Black Sheep Foods, a plant-based food tech company focused on heritage breed meats and wild game, recently raised $5.25 million in seed funding led by Bessemer Venture Partners. This investment brings the company’s total seed funding to $5.5 million since its launch in 2019. So, how does Black Sheep Foods make its uncommon meat analogues and will it face competition in a heavily saturated market?
Unlike many players in the plant-based meat space, Black Sheep Foods focuses on lesser-known plant-based game meats, namely lamb. By using analytical chemistry to identify key flavor compounds found in animal-based meat, the San-Francisco-based startup structured the compounds around plant-based proteins composed mainly of pea protein. It also contains sunflower oil, refined coconut oil and cocoa butter.
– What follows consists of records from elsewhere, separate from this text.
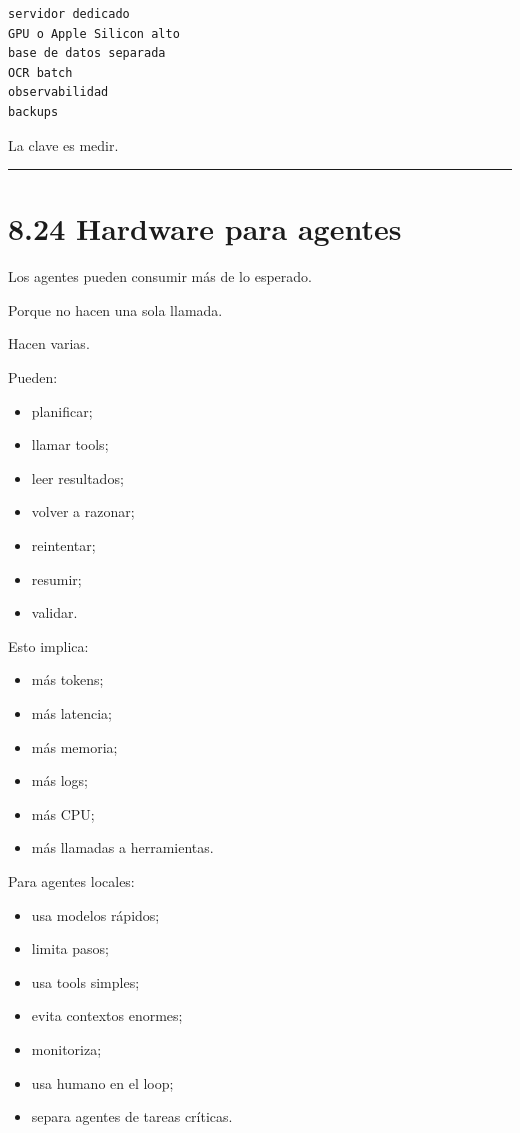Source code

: \begin{lstlisting}
servidor dedicado
GPU o Apple Silicon alto
base de datos separada
OCR batch
observabilidad
backups
\end{lstlisting}

La clave es medir.

\begin{center}\rule{0.5\linewidth}{0.5pt}\end{center}

\section{8.24 Hardware para agentes}\label{hardware-para-agentes}

Los agentes pueden consumir más de lo esperado.

Porque no hacen una sola llamada.

Hacen varias.

Pueden:

\begin{itemize}
\tightlist
\item
  planificar;
\item
  llamar tools;
\item
  leer resultados;
\item
  volver a razonar;
\item
  reintentar;
\item
  resumir;
\item
  validar.
\end{itemize}

Esto implica:

\begin{itemize}
\tightlist
\item
  más tokens;
\item
  más latencia;
\item
  más memoria;
\item
  más logs;
\item
  más CPU;
\item
  más llamadas a herramientas.
\end{itemize}

Para agentes locales:

\begin{itemize}
\tightlist
\item
  usa modelos rápidos;
\item
  limita pasos;
\item
  usa tools simples;
\item
  evita contextos enormes;
\item
  monitoriza;
\item
  usa humano en el loop;
\item
  separa agentes de tareas críticas.
\end{itemize}

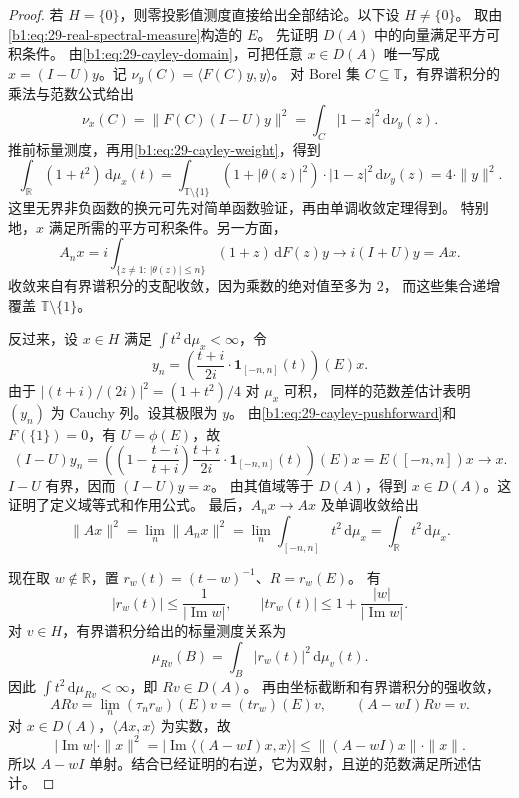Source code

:\begin{proof}
若 \(H=\{0\}\)，则零投影值测度直接给出全部结论。以下设 \(H\ne\{0\}\)。
取由\eqref{b1:eq:29-real-spectral-measure}构造的 \(E\)。
先证明 \(D(A)\) 中的向量满足平方可积条件。
由\eqref{b1:eq:29-cayley-domain}，可把任意 \(x\in D(A)\) 唯一写成
\(x=(I-U)y\)。记 \(\nu_y(C)=\langle F(C)y,y\rangle\)。
对 Borel 集 \(C\subseteq\mathbb T\)，有界谱积分的乘法与范数公式给出
\[
 \nu_x(C)=\|F(C)(I-U)y\|^2
 =\int_C|1-z|^2\,\mathrm d\nu_y(z).
\]
推前标量测度，再用\eqref{b1:eq:29-cayley-weight}，得到
\begin{equation}\label{b1:eq:29-cayley-domain-norm}
 \int_{\mathbb R}(1+t^2)\,\mathrm d\mu_x(t)
 =\int_{\mathbb T\setminus\{1\}}
   (1+|\theta(z)|^2)\cdot|1-z|^2\,\mathrm d\nu_y(z)
 =4\cdot\|y\|^2.
\end{equation}
这里无界非负函数的换元可先对简单函数验证，再由单调收敛定理得到。
特别地，\(x\) 满足所需的平方可积条件。另一方面，
\[
 A_nx
 =i\int_{\{z\ne1:\,|\theta(z)|\le n\}}
       (1+z)\,\mathrm dF(z)y
 \longrightarrow i(I+U)y=Ax.
\]
收敛来自有界谱积分的支配收敛，因为乘数的绝对值至多为 \(2\)，
而这些集合递增覆盖 \(\mathbb T\setminus\{1\}\)。

反过来，设 \(x\in H\) 满足 \(\int t^2\,\mathrm d\mu_x<\infty\)，令
\[
 y_n=\left(\frac{t+i}{2i}\cdot\mathbf1_{[-n,n]}(t)\right)(E)x.
\]
由于 \(|(t+i)/(2i)|^2=(1+t^2)/4\) 对 \(\mu_x\) 可积，
同样的范数差估计表明 \((y_n)\) 为 Cauchy 列。设其极限为 \(y\)。
由\eqref{b1:eq:29-cayley-pushforward}和 \(F(\{1\})=0\)，有 \(U=\phi(E)\)，故
\[
 (I-U)y_n
 =\left(\left(1-\frac{t-i}{t+i}\right)
          \frac{t+i}{2i}\cdot\mathbf1_{[-n,n]}(t)\right)(E)x
 =E([-n,n])x\longrightarrow x.
\]
\(I-U\) 有界，因而 \((I-U)y=x\)。
由其值域等于 \(D(A)\)，得到 \(x\in D(A)\)。这证明了定义域等式和作用公式。
最后，\(A_nx\to Ax\) 及单调收敛给出
\[
 \|Ax\|^2=\lim_n\|A_nx\|^2
 =\lim_n\int_{[-n,n]}t^2\,\mathrm d\mu_x
 =\int_{\mathbb R}t^2\,\mathrm d\mu_x.
\]

现在取 \(w\notin\mathbb R\)，置 \(r_w(t)=(t-w)^{-1}\)、\(R=r_w(E)\)。
有
\[
 |r_w(t)|\le\frac1{|\operatorname{Im}w|},\qquad
 |t r_w(t)|\le1+\frac{|w|}{|\operatorname{Im}w|}.
\]
对 \(v\in H\)，有界谱积分给出的标量测度关系为
\[
 \mu_{Rv}(B)=\int_B|r_w(t)|^2\,\mathrm d\mu_v(t).
\]
因此 \(\int t^2\,\mathrm d\mu_{Rv}<\infty\)，即 \(Rv\in D(A)\)。
再由坐标截断和有界谱积分的强收敛，
\[
 ARv=\lim_n(\tau_n r_w)(E)v=(t r_w)(E)v,
 \qquad (A-wI)Rv=v.
\]
对 \(x\in D(A)\)，\(\langle Ax,x\rangle\) 为实数，故
\[
 |\operatorname{Im}w|\cdot\|x\|^2
 =\bigl|\operatorname{Im}\langle(A-wI)x,x\rangle\bigr|
 \le\|(A-wI)x\|\cdot\|x\|.
\]
所以 \(A-wI\) 单射。结合已经证明的右逆，它为双射，且逆的范数满足所述估计。


\end{proof}
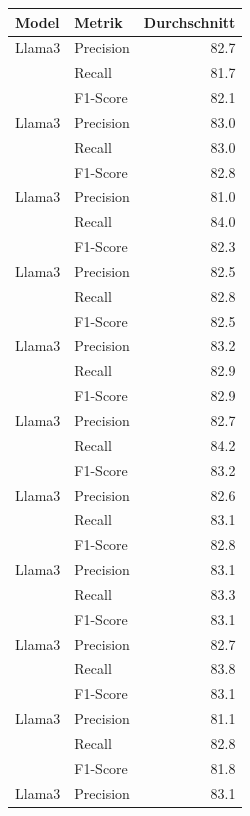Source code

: \begin{table}[!ht]
    \centering
    \small
    \begin{tabular}{llr}
        \toprule
        \textbf{Model} & \textbf{Metrik} & \textbf{Durchschnitt} \\
        \midrule
        Llama3 & Precision & 82.7 \\
        & Recall & 81.7 \\
        & F1-Score & 82.1 \\
        \midrule
        Llama3 & Precision & 83.0 \\
        & Recall & 83.0 \\
        & F1-Score & 82.8 \\
        \midrule
        Llama3 & Precision & 81.0 \\
        & Recall & 84.0 \\
        & F1-Score & 82.3 \\
        \midrule
        Llama3 & Precision & 82.5 \\
        & Recall & 82.8 \\
        & F1-Score & 82.5 \\
        \midrule
        Llama3 & Precision & 83.2 \\
        & Recall & 82.9 \\
        & F1-Score & 82.9 \\
        \midrule
        Llama3 & Precision & 82.7 \\
        & Recall & 84.2 \\
        & F1-Score & 83.2 \\
        \midrule
        Llama3 & Precision & 82.6 \\
        & Recall & 83.1 \\
        & F1-Score & 82.8 \\
        \midrule
        Llama3 & Precision & 83.1 \\
        & Recall & 83.3 \\
        & F1-Score & 83.1 \\
        \midrule
        Llama3 & Precision & 82.7 \\
        & Recall & 83.8 \\
        & F1-Score & 83.1 \\
        \midrule
        Llama3 & Precision & 81.1 \\
        & Recall & 82.8 \\
        & F1-Score & 81.8 \\
        \midrule
        Llama3 & Precision & 83.1 \\

\end{tabular}
\end{table}
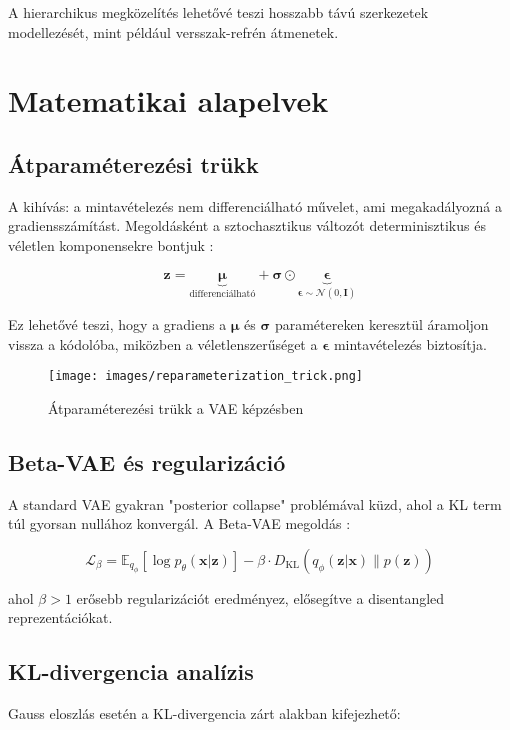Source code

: A hierarchikus megközelítés lehetővé teszi hosszabb távú szerkezetek modellezését, mint például versszak-refrén átmenetek.

\section{Matematikai alapelvek}
\subsection{Átparaméterezési trükk}
A kihívás: a mintavételezés nem differenciálható művelet, ami megakadályozná a gradiensszámítást. Megoldásként a sztochasztikus változót determinisztikus és véletlen komponensekre bontjuk \cite{kingma2014auto}:

\[
\mathbf{z} = \underbrace{\boldsymbol{\mu}}_{\text{differenciálható}} + \boldsymbol{\sigma} \odot \underbrace{\boldsymbol{\epsilon}}_{\boldsymbol{\epsilon} \sim \mathcal{N}(0, \mathbf{I})}
\]

Ez lehetővé teszi, hogy a gradiens a $\boldsymbol{\mu}$ és $\boldsymbol{\sigma}$ paramétereken keresztül áramoljon vissza a kódolóba, miközben a véletlenszerűséget a $\boldsymbol{\epsilon}$ mintavételezés biztosítja.

\begin{figure}[h]
\centering
\texttt{[image: images/reparameterization\_trick.png]}
\caption{Átparaméterezési trükk a VAE képzésben}
\label{fig:reparam}
\end{figure}

\subsection{Beta-VAE és regularizáció}
A standard VAE gyakran "posterior collapse" problémával küzd, ahol a KL term túl gyorsan nullához konvergál. A Beta-VAE megoldás \cite{brunner2018midivae}:

\[
\mathcal{L}_{\beta} = \mathbb{E}_{q_\phi}[\log p_\theta(\mathbf{x}|\mathbf{z})] - \beta \cdot D_{\text{KL}}(q_\phi(\mathbf{z}|\mathbf{x}) \parallel p(\mathbf{z}))
\]

ahol $\beta > 1$ erősebb regularizációt eredményez, elősegítve a disentangled reprezentációkat.

\subsection{KL-divergencia analízis}
Gauss eloszlás esetén a KL-divergencia zárt alakban kifejezhető:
After two years of refining the product, the resulting meat-free lamb analogue contains 18 grams of protein per serving and is free of antibiotics, hormones, cholesterol, gluten, dairy and soy. It also uses 95 percent less land, 95 percent fewer greenhouse gas emissions and half as much water as commercially raised lamb, according to the company’s website.
Last fall, the innovative product launched exclusively at Souvla, a popular Bay Area chain of Greek restaurants, which served the item as Tunis-inspired heritage breed plant-based lamb. The successful Souvla debut led to additional expansions at acclaimed California restaurants such as Beit Rima, Chezchez, Mazra, Monica’s and Rooh. Black Sheep Foods’ lamb meatballs will also be hitting the skies as Delta Airlines plans to carry them for business and first-class travelers.
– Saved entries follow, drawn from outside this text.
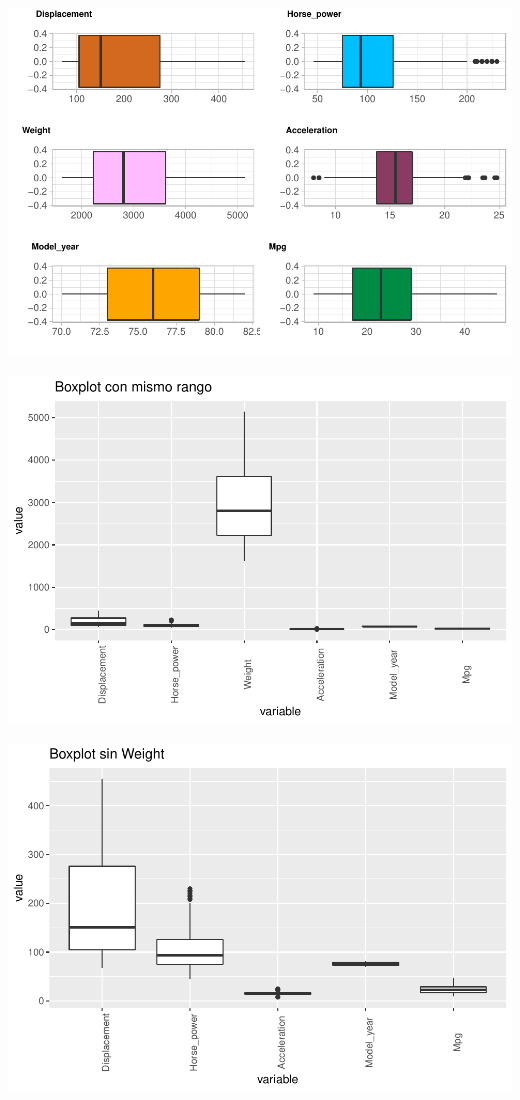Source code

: \begin{center}\includegraphics{img/EDA_files/figure-latex/unnamed-chunk-8-7} \end{center}
\begin{center}\includegraphics{img/EDA_files/figure-latex/unnamed-chunk-9-1} \end{center}
\begin{center}\includegraphics{img/EDA_files/figure-latex/unnamed-chunk-9-2} \end{center}

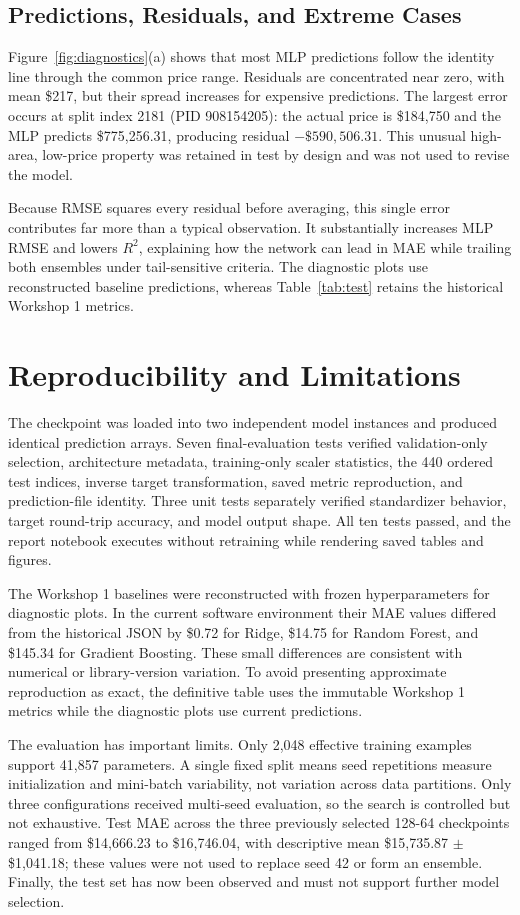 \documentclass[11pt,a4paper]{article}
\begin{document}
\subsection{Predictions, Residuals, and Extreme Cases}
Figure~\ref{fig:diagnostics}(a) shows that most MLP predictions follow the identity line through the common price range. Residuals are concentrated near zero, with mean \$217, but their spread increases for expensive predictions. The largest error occurs at split index 2181 (PID 908154205): the actual price is \$184,750 and the MLP predicts \$775,256.31, producing residual $-\$590,506.31$. This unusual high-area, low-price property was retained in test by design and was not used to revise the model.

Because RMSE squares every residual before averaging, this single error contributes far more than a typical observation. It substantially increases MLP RMSE and lowers $R^2$, explaining how the network can lead in MAE while trailing both ensembles under tail-sensitive criteria. The diagnostic plots use reconstructed baseline predictions, whereas Table~\ref{tab:test} retains the historical Workshop 1 metrics.

\section{Reproducibility and Limitations}
The checkpoint was loaded into two independent model instances and produced identical prediction arrays. Seven final-evaluation tests verified validation-only selection, architecture metadata, training-only scaler statistics, the 440 ordered test indices, inverse target transformation, saved metric reproduction, and prediction-file identity. Three unit tests separately verified standardizer behavior, target round-trip accuracy, and model output shape. All ten tests passed, and the report notebook executes without retraining while rendering saved tables and figures.

The Workshop 1 baselines were reconstructed with frozen hyperparameters for diagnostic plots. In the current software environment their MAE values differed from the historical JSON by \$0.72 for Ridge, \$14.75 for Random Forest, and \$145.34 for Gradient Boosting. These small differences are consistent with numerical or library-version variation. To avoid presenting approximate reproduction as exact, the definitive table uses the immutable Workshop 1 metrics while the diagnostic plots use current predictions.

The evaluation has important limits. Only 2,048 effective training examples support 41,857 parameters. A single fixed split means seed repetitions measure initialization and mini-batch variability, not variation across data partitions. Only three configurations received multi-seed evaluation, so the search is controlled but not exhaustive. Test MAE across the three previously selected 128-64 checkpoints ranged from \$14,666.23 to \$16,746.04, with descriptive mean \$15,735.87 $\pm$ \$1,041.18; these values were not used to replace seed 42 or form an ensemble. Finally, the test set has now been observed and must not support further model selection.
\end{document}
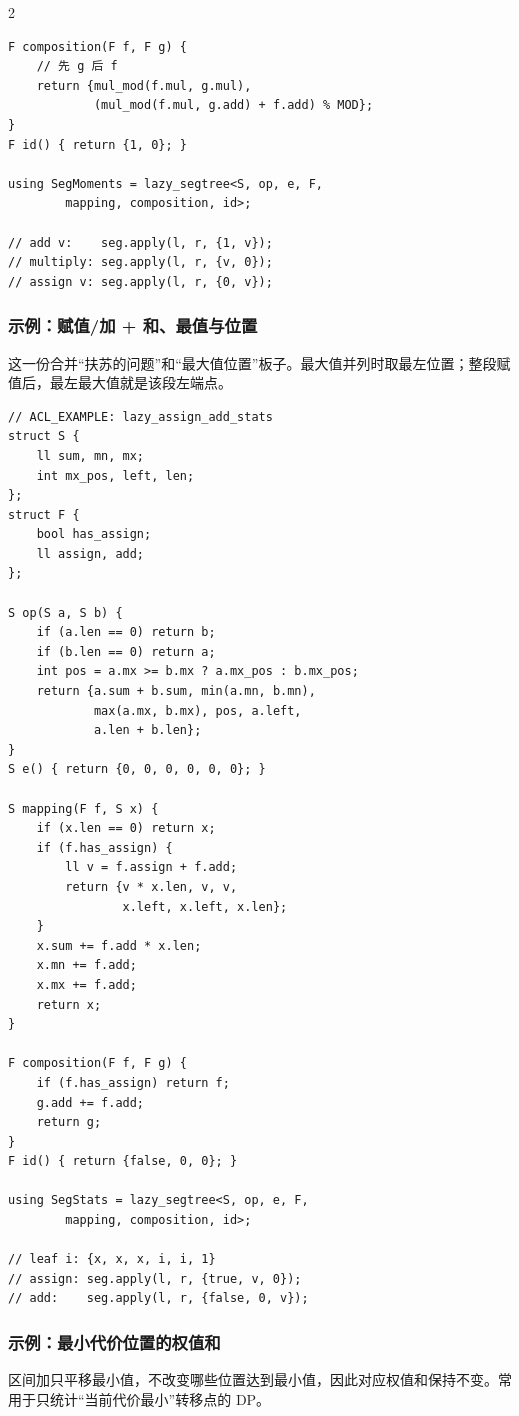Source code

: \begin{multicols*}{2}
\begin{verbatim}
F composition(F f, F g) {
    // 先 g 后 f
    return {mul_mod(f.mul, g.mul),
            (mul_mod(f.mul, g.add) + f.add) % MOD};
}
F id() { return {1, 0}; }

using SegMoments = lazy_segtree<S, op, e, F,
        mapping, composition, id>;

// add v:    seg.apply(l, r, {1, v});
// multiply: seg.apply(l, r, {v, 0});
// assign v: seg.apply(l, r, {0, v});
			\end{verbatim}

			\subsubsection{示例：赋值/加 + 和、最值与位置}

			这一份合并“扶苏的问题”和“最大值位置”板子。最大值并列时取最左位置；整段赋值后，最左最大值就是该段左端点。

			\begin{verbatim}
// ACL_EXAMPLE: lazy_assign_add_stats
struct S {
    ll sum, mn, mx;
    int mx_pos, left, len;
};
struct F {
    bool has_assign;
    ll assign, add;
};

S op(S a, S b) {
    if (a.len == 0) return b;
    if (b.len == 0) return a;
    int pos = a.mx >= b.mx ? a.mx_pos : b.mx_pos;
    return {a.sum + b.sum, min(a.mn, b.mn),
            max(a.mx, b.mx), pos, a.left,
            a.len + b.len};
}
S e() { return {0, 0, 0, 0, 0, 0}; }

S mapping(F f, S x) {
    if (x.len == 0) return x;
    if (f.has_assign) {
        ll v = f.assign + f.add;
        return {v * x.len, v, v,
                x.left, x.left, x.len};
    }
    x.sum += f.add * x.len;
    x.mn += f.add;
    x.mx += f.add;
    return x;
}

F composition(F f, F g) {
    if (f.has_assign) return f;
    g.add += f.add;
    return g;
}
F id() { return {false, 0, 0}; }

using SegStats = lazy_segtree<S, op, e, F,
        mapping, composition, id>;

// leaf i: {x, x, x, i, i, 1}
// assign: seg.apply(l, r, {true, v, 0});
// add:    seg.apply(l, r, {false, 0, v});
			\end{verbatim}

			\subsubsection{示例：最小代价位置的权值和}

			区间加只平移最小值，不改变哪些位置达到最小值，因此对应权值和保持不变。常用于只统计“当前代价最小”转移点的 DP。


\end{multicols*}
One hurdle for expansion, however, is that lamb isn’t among the most popular meats in the US. Beef appeared on 91 percent of American restaurant menus in 2021, according to Datassential, while lamb showed up on only 17 percent. But since the production of lamb on a per pound basis emits more greenhouse gasses than beef, it’s an obvious target to be replaced by consumers whose purchases are driven by environmental concerns.
Not to mention, Black Sheep Foods also offers some much-needed variety in a category dominated largely by beef, pork and chicken. However, it isn’t the first startup to offer a vegan version of the beloved meat. Israeli food tech company Redefine Foods began offering a range of “New-Meat” products that included plant-based lamb cuts and kebabs in November 2021.
Although Black Sheep Foods appears to be the first commercially available plant-based lamb in the US, other startups and well-known brands are beginning to offer lesser-known meat analogues. The Very Good Butchers, for example, offers a slew of handcrafted items including vegan bratwursts, bacon and charcuterie meats.
For now, the new funding received gives Black Sheep Foods an opportunity to propel its plant-based meats to a more mainstream audience. Black Sheep Foods will also use the funds to answer the common question the brand gets about how big the market is for lamb. The funding will also be allocated for R&D to continue to push into the synthetic biology space with other meat alternatives, like wild boar.